La fabrication et les outils

Juste une petite précision avant de continuer, le Musée du sabot d'Etang-sur-Arroux est fermé depuis de nombreuses années déjà... N'essayez pas d'y aller !

Cette précision étant donnée, continuons.
Les billes de bois encore vert vont pouvoir être travaillées.


Les outils du sabotier
(Photo site de Louroux de Bouble)

Le sabotier disposait tout d’abord d’un établi ou « billot » ou même « encoche » du nom de l’encoche aménagée sur l’établi pour maintenir le sabot, et de nombreuses haches pour « ébaucher » et « dégrossir » les billes.

Etabli portatif
(Saboterie Marchand)

Etabli portatif
(Musee du compagnonage de Tours)


Plus récemment, elles seront tout d’abord équarries à la scie circulaire pour faire des « ébauchons »


Une approche à la scie circulaire
(Saboterie Marchand)

Les machines, appelées aussi « machines à copier », exécutent ensuite les premières étapes du buchage et du creusage.
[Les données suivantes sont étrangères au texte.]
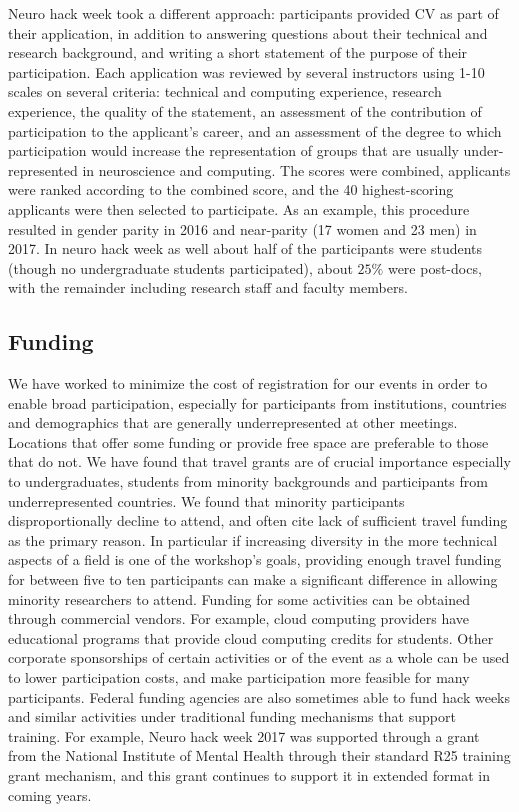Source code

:\documentclass{nature}
\begin{document}
Neuro hack week took a different approach: participants provided CV as part of their application, in addition to answering questions about their technical and research background, and writing a short statement of the purpose of their participation. Each application was reviewed by several instructors using 1-10 scales on several criteria: technical and computing experience, research experience, the quality of the statement, an assessment of the contribution of participation to the applicant's career, and an assessment of the degree to which participation would increase the representation of groups that are usually under-represented in neuroscience and computing. The scores were combined, applicants were ranked according to the combined score, and the 40 highest-scoring applicants were then selected to participate. As an example,  this procedure resulted in gender parity in 2016 and near-parity (17 women and 23 men) in 2017. In neuro hack week as well about half of the participants were students (though no undergraduate students participated), about $25\%$ were post-docs, with the remainder including research staff and faculty members.

\subsection{Funding}

We have worked to minimize the cost of registration for our events in order to enable broad participation, especially for participants from institutions, countries and demographics that are generally underrepresented at other meetings. Locations that offer some funding or provide free space are preferable to those that do not.
We have found that travel grants are of crucial importance especially to undergraduates, students from minority backgrounds and participants from underrepresented countries. We found that minority participants disproportionally decline to attend, and often cite lack of sufficient travel funding as the primary reason. In particular if increasing diversity in the more technical aspects of a field is one of the workshop's goals, providing enough travel funding for between five to ten participants can make a significant difference in allowing minority researchers to attend.
Funding for some activities can be obtained through commercial vendors.
For example, cloud computing providers have educational programs that provide cloud computing credits for students.
Other corporate sponsorships of certain activities or of the event as a whole can be used to lower participation costs, and make participation more feasible for many participants.
Federal funding agencies are also sometimes able to fund hack weeks and similar activities under traditional funding mechanisms that support training. For example, Neuro hack week 2017 was supported through a grant from the National Institute of Mental Health through their standard R25 training grant mechanism, and this grant continues to support it in extended format in coming years.
\end{document}
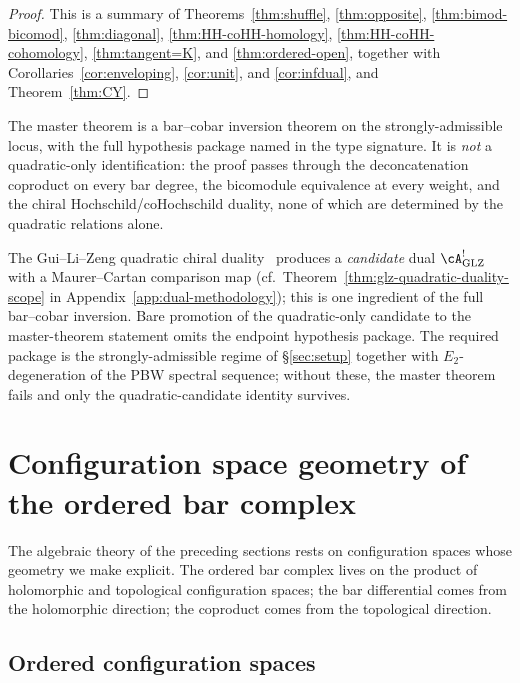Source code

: \begin{proof}
This is a summary of Theorems~\ref{thm:shuffle}, \ref{thm:opposite},
\ref{thm:bimod-bicomod}, \ref{thm:diagonal}, \ref{thm:HH-coHH-homology},
\ref{thm:HH-coHH-cohomology}, \ref{thm:tangent=K}, and \ref{thm:ordered-open}, together with
Corollaries~\ref{cor:enveloping}, \ref{cor:unit}, and \ref{cor:infdual}, and
Theorem~\ref{thm:CY}.
\end{proof}

\begin{remark}
\label{rem:master-vs-quadratic-glz}
The master theorem is a bar--cobar inversion theorem
on the strongly-admissible locus, with the full hypothesis package
named in the type signature. It is \emph{not} a quadratic-only
identification: the proof passes through the deconcatenation
coproduct on every bar degree, the bicomodule equivalence at every
weight, and the chiral Hochschild/coHochschild duality, none of
which are determined by the quadratic relations alone.

The Gui--Li--Zeng quadratic chiral
duality~\cite{GLZ22} produces a
\emph{candidate} dual $\cA^!_{\mathrm{GLZ}}$ with a Maurer--Cartan
comparison map (cf.\
Theorem~\textup{\ref{thm:glz-quadratic-duality-scope}} in
Appendix~\textup{\ref{app:dual-methodology}}); this is one ingredient
of the full bar--cobar inversion. Bare promotion of the
quadratic-only candidate to the master-theorem statement omits the
endpoint hypothesis package. The required package is
the strongly-admissible regime of \S\ref{sec:setup} together with
$E_2$-degeneration of the PBW spectral sequence; without these,
the master theorem fails and only the quadratic-candidate identity
survives.
\end{remark}


\section{Configuration space geometry of the ordered bar complex}
\label{sec:config-space-geometry}

The algebraic theory of the preceding sections rests on
configuration spaces whose geometry we make explicit.
The ordered bar complex lives on the product of holomorphic
and topological configuration spaces; the bar differential
comes from the holomorphic direction; the coproduct comes
from the topological direction.

\subsection{Ordered configuration spaces}
\label{subsec:ordered-config-spaces-geom}

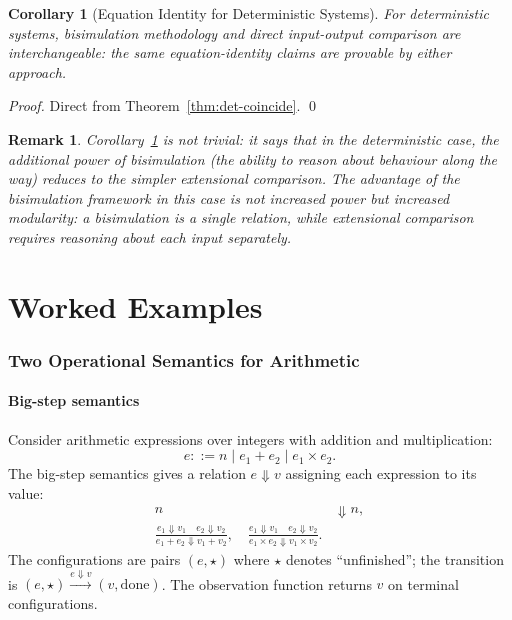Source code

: \documentclass[twocolumn,11pt,a4paper]{article}
\newtheorem{corollary}[theorem]{Corollary}
\newtheorem{remark}[theorem]{Remark}
\begin{document}
\begin{corollary}[Equation Identity for Deterministic Systems]
\label{cor:det-equation}
For deterministic systems, bisimulation methodology and direct input-output comparison are interchangeable: the same equation-identity claims are provable by either approach.
\end{corollary}

\begin{proof}
Direct from Theorem~\ref{thm:det-coincide}. \qed
\end{proof}

\begin{remark}
Corollary~\ref{cor:det-equation} is not trivial: it says that in the deterministic case, the additional power of bisimulation (the ability to reason about behaviour along the way) reduces to the simpler extensional comparison. The advantage of the bisimulation framework in this case is not increased power but increased modularity: a bisimulation is a single relation, while extensional comparison requires reasoning about each input separately.
\end{remark}

\part{Worked Examples}

\section{Two Operational Semantics for Arithmetic}
\label{sec:arith-example}

\subsection{Big-step semantics}

Consider arithmetic expressions over integers with addition and multiplication:
\[
e ::= n \mid e_1 + e_2 \mid e_1 \times e_2.
\]
The big-step semantics gives a relation $e \Downarrow v$ assigning each expression to its value:
\begin{align*}
n &\Downarrow n, \\
\frac{e_1 \Downarrow v_1 \quad e_2 \Downarrow v_2}{e_1 + e_2 \Downarrow v_1 + v_2}, \quad
\frac{e_1 \Downarrow v_1 \quad e_2 \Downarrow v_2}{e_1 \times e_2 \Downarrow v_1 \times v_2}.
\end{align*}
The configurations are pairs $(e, \star)$ where $\star$ denotes ``unfinished''; the transition is $(e, \star) \xrightarrow{e \Downarrow v} (v, \mathrm{done})$. The observation function returns $v$ on terminal configurations.
\end{document}
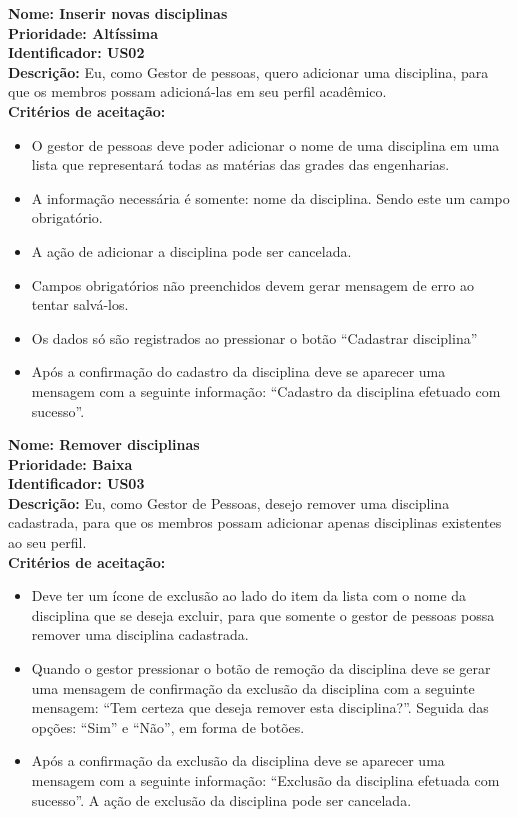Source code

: \begin{anexosenv}
\textbf{Nome: Inserir novas disciplinas\\
    Prioridade: Altíssima\\
    Identificador: US02\\
    Descrição:} Eu, como Gestor de pessoas, quero adicionar uma disciplina, para que os membros possam adicioná-las em seu perfil acadêmico.\\
\textbf{Critérios de aceitação:}
\begin{itemize}
            \item O gestor de pessoas deve poder adicionar o nome de uma disciplina em uma lista que representará todas as matérias das grades das engenharias.
            \item A informação necessária é somente: nome da disciplina. Sendo este um campo obrigatório.
            \item A ação de adicionar a disciplina pode ser cancelada.
            \item Campos obrigatórios não preenchidos devem gerar mensagem de erro ao tentar salvá-los.
            \item Os dados só são registrados ao pressionar o botão “Cadastrar disciplina”
            \item   Após a confirmação do cadastro da disciplina deve se aparecer uma mensagem com a seguinte informação: “Cadastro da disciplina efetuado com sucesso”.
\end{itemize}


\textbf{Nome: Remover disciplinas\\
    Prioridade: Baixa\\
    Identificador: US03\\
    Descrição:} Eu, como Gestor de Pessoas, desejo remover uma disciplina cadastrada, para que os membros possam adicionar apenas disciplinas existentes ao seu perfil.\\
\textbf{Critérios de aceitação:}        
 \begin{itemize}
            \item Deve ter um ícone de exclusão ao lado do item da lista com o nome da disciplina que se deseja excluir, para que somente o gestor de pessoas possa remover uma disciplina cadastrada.
            \item Quando o gestor pressionar o botão de remoção da disciplina deve se gerar uma mensagem de confirmação da exclusão da disciplina com a seguinte mensagem: “Tem certeza que deseja remover esta disciplina?”. Seguida das opções: “Sim” e “Não”, em forma de botões. 
            \item Após a confirmação da exclusão da disciplina deve se aparecer uma mensagem com a seguinte informação: “Exclusão da disciplina efetuada com sucesso”.
            A ação de exclusão da disciplina pode ser cancelada.
\end{itemize}


\end{anexosenv}
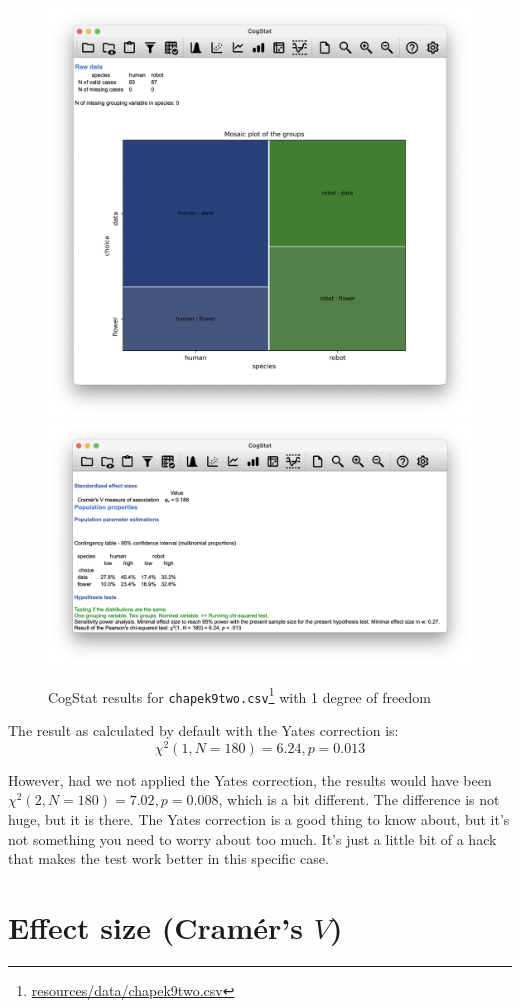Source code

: \documentclass[
  11pt,
  a4paper,
  twoside,symmetric,openright]{book}
\theoremstyle{break}
\theoremstyle{break}
\DeclareRobustCommand{\href}[2]{#2\footnote{\url{#1}}}
\begin{document}
\begin{figure}

{\centering \includegraphics[width=0.6\linewidth]{resources/image/cogstatchapek9twomatrix} \includegraphics[width=0.6\linewidth]{resources/image/cogstatchapek9tworesult} 

}

\caption{CogStat results for \href{resources/data/chapek9two.csv}{\texttt{chapek9two.csv}} with 1 degree of freedom}\label{fig:chapek9two}
\end{figure}

The result as calculated by default with the Yates correction is:
\[
\chi^2(1, N = 180) = 6.24, p = 0.013
\]

However, had we not applied the Yates correction, the results would have been \(\chi^2(2, N = 180) = 7.02, p = 0.008\), which is a bit different. The difference is not huge, but it is there. The Yates correction is a good thing to know about, but it's not something you need to worry about too much. It's just a little bit of a hack that makes the test work better in this specific case.

\section{\texorpdfstring{Effect size (Cramér's \(V\))}{Effect size (Cramér's V)}}\label{chisqeffectsize}
\end{document}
Enfin, sans la dextérité du sabotier, il est clair que les machines à elles seules n’exécutent pas grand chose…

- La bucheuse (ou tailleuse) est équipé d’un palpeur qui suit les contours du « sabot modèle », un gabarit, et taille la bille située à côté suivant le modèle.
Il existe des bucheuses simples équipées d’un inverseur permettant de fabriquer le deuxième sabot en miroir (depuis Monsieur Godillot nous n’avons plus deux pieds gauches…) ou double, tournant en sens inverse, fabriquant les sabots gauche et droit en même temps.


Une bucheuse
(Saboterie Marchand)

- La creuseuse fonctionne sur le même principe a une légère différence près : le palpeur, généralement situé au milieu, est guidé manuellement par le sabotier dans le creux du « sabot modèle », le mouvement imprimé par le sabotier est alors reporté sur deux cuillères destinées à creuser les sabots gauche et droit… D’où l’importance de la dextérité du sabotier. 


Une creuseuse
(Image extraite du reportage de France 3,
"Le Morvan des Lacs",
Saboterie Marchand)


Dans leurs débuts, ils ont tous creusé des sabots… pour la cheminée…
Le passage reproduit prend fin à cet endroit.